**Problem to work on**
Nothing in the records may change. Print them all again.

Start of Given information

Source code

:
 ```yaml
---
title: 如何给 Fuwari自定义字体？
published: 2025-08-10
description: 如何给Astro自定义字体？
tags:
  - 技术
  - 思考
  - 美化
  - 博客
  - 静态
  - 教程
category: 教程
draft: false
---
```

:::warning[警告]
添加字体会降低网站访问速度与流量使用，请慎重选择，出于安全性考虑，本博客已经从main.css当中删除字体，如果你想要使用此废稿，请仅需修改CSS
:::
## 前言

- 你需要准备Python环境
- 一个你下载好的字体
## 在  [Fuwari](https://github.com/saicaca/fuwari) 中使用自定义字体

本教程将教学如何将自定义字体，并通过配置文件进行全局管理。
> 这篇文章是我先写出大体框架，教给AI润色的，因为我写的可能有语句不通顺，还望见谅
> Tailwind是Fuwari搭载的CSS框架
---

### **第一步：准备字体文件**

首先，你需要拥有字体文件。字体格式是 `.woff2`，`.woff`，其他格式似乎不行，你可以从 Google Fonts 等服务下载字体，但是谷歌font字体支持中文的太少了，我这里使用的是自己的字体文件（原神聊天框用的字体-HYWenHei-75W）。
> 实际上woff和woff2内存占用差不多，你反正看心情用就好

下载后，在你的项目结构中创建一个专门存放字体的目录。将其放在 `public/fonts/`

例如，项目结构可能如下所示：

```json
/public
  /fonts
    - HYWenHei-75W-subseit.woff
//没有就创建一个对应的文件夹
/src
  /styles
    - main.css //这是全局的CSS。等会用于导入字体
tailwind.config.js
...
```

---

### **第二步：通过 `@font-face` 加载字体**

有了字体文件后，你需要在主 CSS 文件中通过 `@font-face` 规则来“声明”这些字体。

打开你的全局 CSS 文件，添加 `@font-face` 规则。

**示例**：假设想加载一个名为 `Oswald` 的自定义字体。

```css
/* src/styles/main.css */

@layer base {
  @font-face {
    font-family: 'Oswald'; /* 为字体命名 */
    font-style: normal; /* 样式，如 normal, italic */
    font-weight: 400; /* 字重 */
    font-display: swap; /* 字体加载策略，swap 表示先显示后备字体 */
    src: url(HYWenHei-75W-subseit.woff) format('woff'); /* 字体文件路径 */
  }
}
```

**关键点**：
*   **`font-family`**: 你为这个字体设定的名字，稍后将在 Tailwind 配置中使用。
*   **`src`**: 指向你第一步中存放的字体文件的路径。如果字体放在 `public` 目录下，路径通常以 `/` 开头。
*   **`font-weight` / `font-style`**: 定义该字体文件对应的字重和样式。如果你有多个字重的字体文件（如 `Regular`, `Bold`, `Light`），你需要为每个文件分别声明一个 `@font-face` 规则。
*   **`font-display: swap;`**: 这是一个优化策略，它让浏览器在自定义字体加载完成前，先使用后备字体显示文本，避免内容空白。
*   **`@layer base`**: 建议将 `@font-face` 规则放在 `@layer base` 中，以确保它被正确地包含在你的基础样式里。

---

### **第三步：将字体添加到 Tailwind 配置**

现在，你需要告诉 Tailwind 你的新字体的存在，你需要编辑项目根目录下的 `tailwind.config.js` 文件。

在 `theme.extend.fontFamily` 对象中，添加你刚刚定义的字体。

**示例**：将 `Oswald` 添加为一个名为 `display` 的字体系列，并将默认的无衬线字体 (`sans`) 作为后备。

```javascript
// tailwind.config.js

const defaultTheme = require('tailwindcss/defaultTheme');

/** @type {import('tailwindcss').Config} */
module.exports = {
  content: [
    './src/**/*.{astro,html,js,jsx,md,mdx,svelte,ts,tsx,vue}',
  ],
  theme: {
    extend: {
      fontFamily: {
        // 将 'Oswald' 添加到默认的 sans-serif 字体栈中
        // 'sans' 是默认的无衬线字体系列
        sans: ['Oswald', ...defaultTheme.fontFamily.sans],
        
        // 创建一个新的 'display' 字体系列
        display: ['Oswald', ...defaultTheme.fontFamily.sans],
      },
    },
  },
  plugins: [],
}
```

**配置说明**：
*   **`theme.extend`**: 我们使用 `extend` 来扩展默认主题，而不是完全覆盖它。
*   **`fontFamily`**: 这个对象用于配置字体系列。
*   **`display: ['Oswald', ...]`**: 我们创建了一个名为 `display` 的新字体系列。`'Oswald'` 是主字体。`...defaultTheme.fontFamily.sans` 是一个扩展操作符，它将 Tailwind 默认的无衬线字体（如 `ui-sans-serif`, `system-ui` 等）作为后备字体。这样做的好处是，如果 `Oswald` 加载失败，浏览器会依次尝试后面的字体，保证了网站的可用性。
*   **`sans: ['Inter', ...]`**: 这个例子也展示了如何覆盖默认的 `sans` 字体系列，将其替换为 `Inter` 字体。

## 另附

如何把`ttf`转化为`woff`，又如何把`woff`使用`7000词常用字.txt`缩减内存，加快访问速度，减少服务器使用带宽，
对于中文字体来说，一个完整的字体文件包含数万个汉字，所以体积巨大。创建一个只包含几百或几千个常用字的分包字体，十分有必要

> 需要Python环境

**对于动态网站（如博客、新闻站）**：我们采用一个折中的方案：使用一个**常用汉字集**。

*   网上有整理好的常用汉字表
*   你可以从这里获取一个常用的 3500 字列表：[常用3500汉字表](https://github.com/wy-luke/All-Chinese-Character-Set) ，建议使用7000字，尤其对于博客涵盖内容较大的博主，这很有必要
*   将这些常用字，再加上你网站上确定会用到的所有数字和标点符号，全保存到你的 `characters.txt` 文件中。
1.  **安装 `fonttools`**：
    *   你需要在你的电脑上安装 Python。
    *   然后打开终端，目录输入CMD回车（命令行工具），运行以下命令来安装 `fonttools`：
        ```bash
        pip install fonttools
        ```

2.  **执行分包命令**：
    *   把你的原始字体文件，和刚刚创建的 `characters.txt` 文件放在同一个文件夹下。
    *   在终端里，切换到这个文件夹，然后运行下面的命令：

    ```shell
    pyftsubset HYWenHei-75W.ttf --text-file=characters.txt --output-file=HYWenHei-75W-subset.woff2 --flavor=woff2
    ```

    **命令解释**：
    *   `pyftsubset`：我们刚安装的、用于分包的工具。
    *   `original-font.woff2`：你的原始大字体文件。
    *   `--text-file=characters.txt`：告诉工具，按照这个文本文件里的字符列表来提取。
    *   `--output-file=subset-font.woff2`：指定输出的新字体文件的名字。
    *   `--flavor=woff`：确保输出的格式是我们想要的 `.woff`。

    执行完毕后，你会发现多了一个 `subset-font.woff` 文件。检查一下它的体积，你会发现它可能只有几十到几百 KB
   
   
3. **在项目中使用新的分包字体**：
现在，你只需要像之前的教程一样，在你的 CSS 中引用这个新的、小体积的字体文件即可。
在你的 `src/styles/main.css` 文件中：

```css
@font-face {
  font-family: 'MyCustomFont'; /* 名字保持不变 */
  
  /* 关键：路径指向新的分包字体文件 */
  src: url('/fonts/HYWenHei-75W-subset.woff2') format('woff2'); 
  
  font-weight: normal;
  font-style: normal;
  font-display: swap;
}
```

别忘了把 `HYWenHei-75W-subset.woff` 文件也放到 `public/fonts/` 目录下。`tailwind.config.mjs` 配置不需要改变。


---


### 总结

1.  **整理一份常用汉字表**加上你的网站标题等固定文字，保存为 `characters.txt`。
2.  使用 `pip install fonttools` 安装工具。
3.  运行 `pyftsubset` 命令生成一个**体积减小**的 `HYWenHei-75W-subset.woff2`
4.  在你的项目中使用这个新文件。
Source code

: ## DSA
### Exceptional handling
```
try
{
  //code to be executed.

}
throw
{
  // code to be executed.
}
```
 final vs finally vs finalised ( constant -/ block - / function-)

End of Given information

**Your solution**
Source code

:
 ```yaml
---
title: 如何给 Fuwari自定义字体？
published: 2025-08-10
description: 如何给Astro自定义字体？
tags:
  - 技术
  - 思考
  - 美化
  - 博客
  - 静态
  - 教程
category: 教程
draft: false
---
```

:::warning[警告]
添加字体会降低网站访问速度与流量使用，请慎重选择，出于安全性考虑，本博客已经从main.css当中删除字体，如果你想要使用此废稿，请仅需修改CSS
:::
## 前言

- 你需要准备Python环境
- 一个你下载好的字体
## 在  [Fuwari](https://github.com/saicaca/fuwari) 中使用自定义字体

本教程将教学如何将自定义字体，并通过配置文件进行全局管理。
> 这篇文章是我先写出大体框架，教给AI润色的，因为我写的可能有语句不通顺，还望见谅
> Tailwind是Fuwari搭载的CSS框架
---

### **第一步：准备字体文件**

首先，你需要拥有字体文件。字体格式是 `.woff2`，`.woff`，其他格式似乎不行，你可以从 Google Fonts 等服务下载字体，但是谷歌font字体支持中文的太少了，我这里使用的是自己的字体文件（原神聊天框用的字体-HYWenHei-75W）。
> 实际上woff和woff2内存占用差不多，你反正看心情用就好

下载后，在你的项目结构中创建一个专门存放字体的目录。将其放在 `public/fonts/`

例如，项目结构可能如下所示：

```json
/public
  /fonts
    - HYWenHei-75W-subseit.woff
//没有就创建一个对应的文件夹
/src
  /styles
    - main.css //这是全局的CSS。等会用于导入字体
tailwind.config.js
...
```

---

### **第二步：通过 `@font-face` 加载字体**

有了字体文件后，你需要在主 CSS 文件中通过 `@font-face` 规则来“声明”这些字体。

打开你的全局 CSS 文件，添加 `@font-face` 规则。

**示例**：假设想加载一个名为 `Oswald` 的自定义字体。

```css
/* src/styles/main.css */

@layer base {
  @font-face {
    font-family: 'Oswald'; /* 为字体命名 */
    font-style: normal; /* 样式，如 normal, italic */
    font-weight: 400; /* 字重 */
    font-display: swap; /* 字体加载策略，swap 表示先显示后备字体 */
    src: url(HYWenHei-75W-subseit.woff) format('woff'); /* 字体文件路径 */
  }
}
```

**关键点**：
*   **`font-family`**: 你为这个字体设定的名字，稍后将在 Tailwind 配置中使用。
*   **`src`**: 指向你第一步中存放的字体文件的路径。如果字体放在 `public` 目录下，路径通常以 `/` 开头。
*   **`font-weight` / `font-style`**: 定义该字体文件对应的字重和样式。如果你有多个字重的字体文件（如 `Regular`, `Bold`, `Light`），你需要为每个文件分别声明一个 `@font-face` 规则。
*   **`font-display: swap;`**: 这是一个优化策略，它让浏览器在自定义字体加载完成前，先使用后备字体显示文本，避免内容空白。
*   **`@layer base`**: 建议将 `@font-face` 规则放在 `@layer base` 中，以确保它被正确地包含在你的基础样式里。

---

### **第三步：将字体添加到 Tailwind 配置**

现在，你需要告诉 Tailwind 你的新字体的存在，你需要编辑项目根目录下的 `tailwind.config.js` 文件。

在 `theme.extend.fontFamily` 对象中，添加你刚刚定义的字体。

**示例**：将 `Oswald` 添加为一个名为 `display` 的字体系列，并将默认的无衬线字体 (`sans`) 作为后备。

```javascript
// tailwind.config.js

const defaultTheme = require('tailwindcss/defaultTheme');

/** @type {import('tailwindcss').Config} */
module.exports = {
  content: [
    './src/**/*.{astro,html,js,jsx,md,mdx,svelte,ts,tsx,vue}',
  ],
  theme: {
    extend: {
      fontFamily: {
        // 将 'Oswald' 添加到默认的 sans-serif 字体栈中
        // 'sans' 是默认的无衬线字体系列
        sans: ['Oswald', ...defaultTheme.fontFamily.sans],
        
        // 创建一个新的 'display' 字体系列
        display: ['Oswald', ...defaultTheme.fontFamily.sans],
      },
    },
  },
  plugins: [],
}
```

**配置说明**：
*   **`theme.extend`**: 我们使用 `extend` 来扩展默认主题，而不是完全覆盖它。
*   **`fontFamily`**: 这个对象用于配置字体系列。
*   **`display: ['Oswald', ...]`**: 我们创建了一个名为 `display` 的新字体系列。`'Oswald'` 是主字体。`...defaultTheme.fontFamily.sans` 是一个扩展操作符，它将 Tailwind 默认的无衬线字体（如 `ui-sans-serif`, `system-ui` 等）作为后备字体。这样做的好处是，如果 `Oswald` 加载失败，浏览器会依次尝试后面的字体，保证了网站的可用性。
*   **`sans: ['Inter', ...]`**: 这个例子也展示了如何覆盖默认的 `sans` 字体系列，将其替换为 `Inter` 字体。

## 另附

如何把`ttf`转化为`woff`，又如何把`woff`使用`7000词常用字.txt`缩减内存，加快访问速度，减少服务器使用带宽，
对于中文字体来说，一个完整的字体文件包含数万个汉字，所以体积巨大。创建一个只包含几百或几千个常用字的分包字体，十分有必要

> 需要Python环境

**对于动态网站（如博客、新闻站）**：我们采用一个折中的方案：使用一个**常用汉字集**。

*   网上有整理好的常用汉字表
*   你可以从这里获取一个常用的 3500 字列表：[常用3500汉字表](https://github.com/wy-luke/All-Chinese-Character-Set) ，建议使用7000字，尤其对于博客涵盖内容较大的博主，这很有必要
*   将这些常用字，再加上你网站上确定会用到的所有数字和标点符号，全保存到你的 `characters.txt` 文件中。
1.  **安装 `fonttools`**：
    *   你需要在你的电脑上安装 Python。
    *   然后打开终端，目录输入CMD回车（命令行工具），运行以下命令来安装 `fonttools`：
        ```bash
        pip install fonttools
        ```

2.  **执行分包命令**：
    *   把你的原始字体文件，和刚刚创建的 `characters.txt` 文件放在同一个文件夹下。
    *   在终端里，切换到这个文件夹，然后运行下面的命令：

    ```shell
    pyftsubset HYWenHei-75W.ttf --text-file=characters.txt --output-file=HYWenHei-75W-subset.woff2 --flavor=woff2
    ```

    **命令解释**：
    *   `pyftsubset`：我们刚安装的、用于分包的工具。
    *   `original-font.woff2`：你的原始大字体文件。
    *   `--text-file=characters.txt`：告诉工具，按照这个文本文件里的字符列表来提取。
    *   `--output-file=subset-font.woff2`：指定输出的新字体文件的名字。
    *   `--flavor=woff`：确保输出的格式是我们想要的 `.woff`。

    执行完毕后，你会发现多了一个 `subset-font.woff` 文件。检查一下它的体积，你会发现它可能只有几十到几百 KB
   
   
3. **在项目中使用新的分包字体**：
现在，你只需要像之前的教程一样，在你的 CSS 中引用这个新的、小体积的字体文件即可。
在你的 `src/styles/main.css` 文件中：

```css
@font-face {
  font-family: 'MyCustomFont'; /* 名字保持不变 */
  
  /* 关键：路径指向新的分包字体文件 */
  src: url('/fonts/HYWenHei-75W-subset.woff2') format('woff2'); 
  
  font-weight: normal;
  font-style: normal;
  font-display: swap;
}
```

别忘了把 `HYWenHei-75W-subset.woff` 文件也放到 `public/fonts/` 目录下。`tailwind.config.mjs` 配置不需要改变。


---


### 总结

1.  **整理一份常用汉字表**加上你的网站标题等固定文字，保存为 `characters.txt`。
2.  使用 `pip install fonttools` 安装工具。
3.  运行 `pyftsubset` 命令生成一个**体积减小**的 `HYWenHei-75W-subset.woff2`
4.  在你的项目中使用这个新文件。
Source code

: ## DSA
### Exceptional handling
```
try
{
  //code to be executed.

}
throw
{
  // code to be executed.
}
```
 final vs finally vs finalised ( constant -/ block - / function-)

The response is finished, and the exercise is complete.